EDIT: Nagasaki was one of Japan's biggest industrial centers, and Hiroshima was a major military base. Both were vital military targets.
I'm really surprised you'd make that claim, since everything I've ever read on the subject contradicts it. The idea of damaging civilian morale to the point of capitulation was central to nearly every air power advocate's vision for the war, and was believed by most of the senior officials in both the RAF and USAAF (read some of what Arthur Harris has said in memos and official directives, it's rather chilling). The USAAF clung to the notion for longer than the RAF that "precision" raids were possible and that it should only be military and industrial sites that are targeted, but that was the result of gross overconfidence in the capability of bombers at that time to accurately hit their target, or even consistently navigate to a target smaller than a city while under fire (and indeed, in some missions the bomber wings would end up dropping ordinance on the wrong city entirely). Beyond that, you can read memo after memo, directive after directive, and even many of the official press releases, and see that destroying civilian morale was at least a secondary objective for most of the campaign in Germany. With the strategic bombing campaign in Japan there wasn't even a question of avoiding civilian casualties, after the initial failings to be able do anything besides indiscriminately firebomb urban areas.

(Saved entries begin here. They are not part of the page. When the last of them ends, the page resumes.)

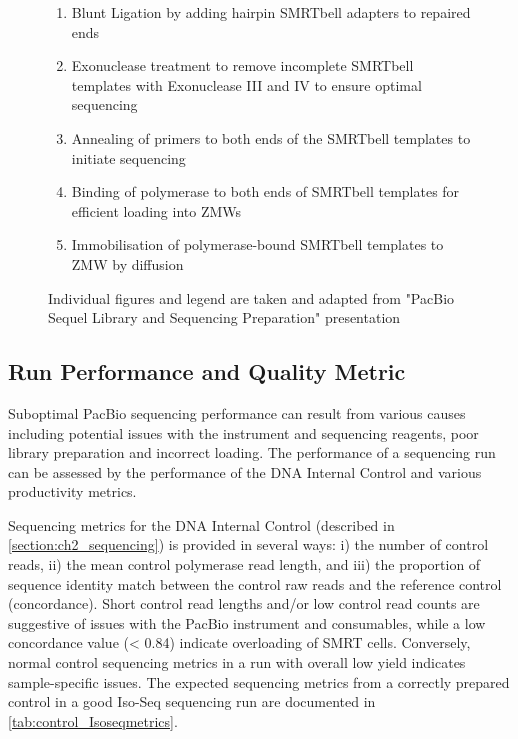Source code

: \begin{figure}[!htp]
{\begin{enumerate}
			\item Blunt Ligation by adding hairpin SMRTbell adapters to repaired ends
			\item Exonuclease treatment to remove incomplete SMRTbell templates with Exonuclease III and IV to ensure optimal sequencing
			\item Annealing of primers to both ends of the SMRTbell templates to initiate sequencing 
			\item Binding of polymerase to both ends of SMRTbell templates for efficient loading into ZMWs
			\item Immobilisation of polymerase-bound SMRTbell templates to ZMW by diffusion
			\\
		\end{enumerate} 
		Individual figures and legend are taken and adapted from "PacBio Sequel Library and Sequencing Preparation" presentation
	}
	\label{fig:isoseq_labworkflow}
\end{figure}

\clearpage
\subsection{Run Performance and Quality Metric}
\label{sec: Isoseq_run_performance}
Suboptimal PacBio sequencing performance can result from various causes including potential issues with the instrument and sequencing reagents, poor library preparation and incorrect loading. The performance of a sequencing run can be assessed by the performance of the DNA Internal Control and various productivity metrics. 

Sequencing metrics for the DNA Internal Control (described in \cref{section:ch2_sequencing}) is provided in several ways: i) the number of control reads, ii) the mean control polymerase read length, and iii) the proportion of sequence identity match between the control raw reads and the reference control (concordance). Short control read lengths and/or low control read counts are suggestive of issues with the PacBio instrument and consumables, while a low concordance value (< 0.84) indicate overloading of SMRT cells. Conversely, normal control sequencing metrics in a run with overall low yield indicates sample-specific issues. The expected sequencing metrics from a correctly prepared control in a good Iso-Seq sequencing run are documented in \cref{tab:control_Isoseqmetrics}.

If you're arguing that civilians and civilian structures were targeted exclusively to reduce industrial capacity, that's one interpretation, but we are at least in agreement that they
were targeted, right? If a mission targeting the "industrial and military targets" is accomplished by leveling the entire city, does the objective matter? Are the two atomic bombs included in that 'not a single bomb' argument, as though the military significance of the cities was the reason for dropping the bombs?
Also thanks, I was wrong about Nagasaki and Hiroshima not having military importance; I was remembering a list of the largest cities destroyed in Japan, sorted by their target priority. The bombing of Dresden on the other hand, that is the quintessential example of a militarily unimportant target being needlessly annihilated, and rightly so. Leveling a city behind an already collapsed front a month before the war's end served no strategic purpose whatsoever, tactical or otherwise. Whatever minor industrial value the city had, it had no military importance (fortifications, bases, defenses of any kind), and it was only bombed to impress the soviets and improve RAF standing. The Red Army could've walked into the city and taken it
weeks later with no significant resistance.
Also, sorry, I know this is a tank thread.